Weighted classical multidimensional scaling, also known as weighted principal coordinates analysis.

wcmdscale(d, k, eig = FALSE, add = FALSE, x.ret = FALSE, w)
# S3 method for wcmdscale
plot(x, choices = c(1, 2), type = "t", ...)
# S3 method for wcmdscale
scores(x, choices = NA, ...)

Arguments

d

a distance structure such as that returned by dist or a full symmetric matrix containing the dissimilarities.

k

the dimension of the space which the data are to be represented in; must be in \(\{1,2,\ldots,n-1\}\). If missing, all dimensions with above zero eigenvalue.

eig

indicates whether eigenvalues should be returned.

add

an additive constant \(c\) is added to the non-diagonal dissimilarities such that all \(n-1\) eigenvalues are non-negative. Alternatives are "lingoes" (default, also used with TRUE) and "cailliez" (which is the only alternative in cmdscale). See Legendre & Anderson (1999).

x.ret

indicates whether the doubly centred symmetric distance matrix should be returned.

w

Weights of points.

x

The wcmdscale result object when the function was called with options eig = TRUE or x.ret = TRUE (See Details).

choices

Axes to be returned; NA returns all real axes.

type

Type of graph which may be "t"ext, "p"oints or "n"one.

...

Other arguments passed to graphical functions.

Details

Function wcmdscale is based on function cmdscale (package stats of base R), but it uses point weights. Points with high weights will have a stronger influence on the result than those with low weights. Setting equal weights w = 1 will give ordinary multidimensional scaling.

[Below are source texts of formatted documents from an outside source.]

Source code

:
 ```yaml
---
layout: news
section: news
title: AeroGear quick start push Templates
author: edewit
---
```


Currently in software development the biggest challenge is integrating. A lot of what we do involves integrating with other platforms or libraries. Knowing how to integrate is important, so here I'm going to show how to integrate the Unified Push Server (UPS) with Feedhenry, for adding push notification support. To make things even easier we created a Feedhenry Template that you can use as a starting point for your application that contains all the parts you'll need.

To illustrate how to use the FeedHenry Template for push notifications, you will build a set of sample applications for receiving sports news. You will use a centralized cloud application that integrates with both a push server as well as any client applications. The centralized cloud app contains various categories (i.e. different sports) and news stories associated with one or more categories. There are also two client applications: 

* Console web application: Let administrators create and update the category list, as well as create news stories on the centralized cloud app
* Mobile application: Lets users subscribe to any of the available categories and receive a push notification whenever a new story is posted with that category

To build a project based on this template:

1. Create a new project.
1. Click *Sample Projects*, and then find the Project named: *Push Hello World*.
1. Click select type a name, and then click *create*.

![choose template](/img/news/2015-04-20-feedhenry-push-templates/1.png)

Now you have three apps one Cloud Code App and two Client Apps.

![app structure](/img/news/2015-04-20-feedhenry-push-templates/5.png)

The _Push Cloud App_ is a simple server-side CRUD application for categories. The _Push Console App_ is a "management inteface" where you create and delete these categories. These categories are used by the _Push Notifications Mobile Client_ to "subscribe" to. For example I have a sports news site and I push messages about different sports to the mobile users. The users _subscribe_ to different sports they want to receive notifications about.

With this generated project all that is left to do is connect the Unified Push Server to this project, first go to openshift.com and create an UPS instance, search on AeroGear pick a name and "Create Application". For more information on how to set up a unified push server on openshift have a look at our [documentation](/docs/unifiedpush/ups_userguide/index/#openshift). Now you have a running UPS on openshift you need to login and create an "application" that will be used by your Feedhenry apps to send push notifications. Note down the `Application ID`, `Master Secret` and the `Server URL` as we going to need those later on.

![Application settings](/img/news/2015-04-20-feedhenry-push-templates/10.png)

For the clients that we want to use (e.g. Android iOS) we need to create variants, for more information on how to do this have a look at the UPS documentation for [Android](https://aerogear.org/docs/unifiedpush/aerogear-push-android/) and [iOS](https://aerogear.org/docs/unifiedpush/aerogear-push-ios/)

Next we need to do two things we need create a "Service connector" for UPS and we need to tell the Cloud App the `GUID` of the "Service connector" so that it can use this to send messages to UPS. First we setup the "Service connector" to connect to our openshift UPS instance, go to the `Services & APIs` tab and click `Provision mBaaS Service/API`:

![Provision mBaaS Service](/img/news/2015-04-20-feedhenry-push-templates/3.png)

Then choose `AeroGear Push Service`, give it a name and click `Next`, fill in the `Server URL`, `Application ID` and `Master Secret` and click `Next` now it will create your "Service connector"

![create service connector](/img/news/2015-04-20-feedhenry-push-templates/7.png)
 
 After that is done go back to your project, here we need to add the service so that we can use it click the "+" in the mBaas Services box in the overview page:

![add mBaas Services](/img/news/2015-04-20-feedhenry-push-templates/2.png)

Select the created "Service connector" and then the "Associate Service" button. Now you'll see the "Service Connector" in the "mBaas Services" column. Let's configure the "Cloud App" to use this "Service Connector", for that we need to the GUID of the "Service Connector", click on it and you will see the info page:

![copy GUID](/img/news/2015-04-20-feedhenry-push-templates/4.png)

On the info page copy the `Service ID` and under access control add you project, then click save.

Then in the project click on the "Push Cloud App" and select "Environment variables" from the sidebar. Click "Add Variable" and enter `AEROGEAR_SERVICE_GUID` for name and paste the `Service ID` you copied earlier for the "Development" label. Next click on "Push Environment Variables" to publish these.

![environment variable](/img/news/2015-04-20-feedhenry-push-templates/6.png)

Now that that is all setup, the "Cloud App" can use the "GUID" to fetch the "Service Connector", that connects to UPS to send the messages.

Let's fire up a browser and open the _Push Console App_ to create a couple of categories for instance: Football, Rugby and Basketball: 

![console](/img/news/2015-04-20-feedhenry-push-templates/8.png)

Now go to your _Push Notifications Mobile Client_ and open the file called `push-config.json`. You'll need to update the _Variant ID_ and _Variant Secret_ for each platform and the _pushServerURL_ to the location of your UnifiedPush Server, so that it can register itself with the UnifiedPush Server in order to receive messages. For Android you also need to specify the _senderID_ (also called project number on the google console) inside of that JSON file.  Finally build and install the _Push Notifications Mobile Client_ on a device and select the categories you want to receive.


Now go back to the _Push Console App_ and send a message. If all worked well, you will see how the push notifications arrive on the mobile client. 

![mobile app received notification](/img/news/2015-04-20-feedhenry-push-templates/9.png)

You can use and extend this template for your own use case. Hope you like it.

With default options, the function returns only a matrix of scores scaled by eigenvalues for all real axes. If the function is called with eig = TRUE or x.ret = TRUE, the function returns an object of class "wcmdscale" with print, plot, scores, eigenvals and stressplot methods, and described in section Value.

The method is Euclidean, and with non-Euclidean dissimilarities some eigenvalues can be negative. If this disturbs you, this can be avoided by adding a constant to non-diagonal dissimilarities making all eigenvalues non-negative. The function implements methods discussed by Legendre & Anderson (1999): The method of Lingoes (add="lingoes") adds the constant \(c\) to squared dissimilarities \(d\) using \(\sqrt{d^2 + 2 c}\) and the method of Cailliez (add="cailliez") to dissimilarities using \(d + c\). Legendre & Anderson (1999) recommend the method of Lingoes, and base R function cmdscale implements the method of Cailliez.

Value

If eig = FALSE and x.ret = FALSE (default), a matrix with k columns whose rows give the coordinates of points corresponding to positive eigenvalues. Otherwise, an object of class wcmdscale containing the components that are mostly similar as in cmdscale:

points

a matrix with k columns whose rows give the coordinates of the points chosen to represent the dissimilarities.

eig

the \(n-1\) eigenvalues computed during the scaling process if eig is true.

x

the doubly centred and weighted distance matrix if x.ret is true.

ac, add

additive constant and adjustment method used to avoid negative eigenvalues. These are NA and FALSE if no adjustment was done.

GOF

Goodness of fit statistics for k axes. The first value is based on the sum of absolute values of all eigenvalues, and the second value is based on the sum of positive eigenvalues

weights

Weights.

negaxes

A matrix of scores for axes with negative eigenvalues scaled by the absolute eigenvalues similarly as points. This is NULL if there are no negative eigenvalues or k was specified, and would not include negative eigenvalues.

call

Function call.

References

Gower, J. C. (1966) Some distance properties of latent root and vector methods used in multivariate analysis. Biometrika 53, 325--328.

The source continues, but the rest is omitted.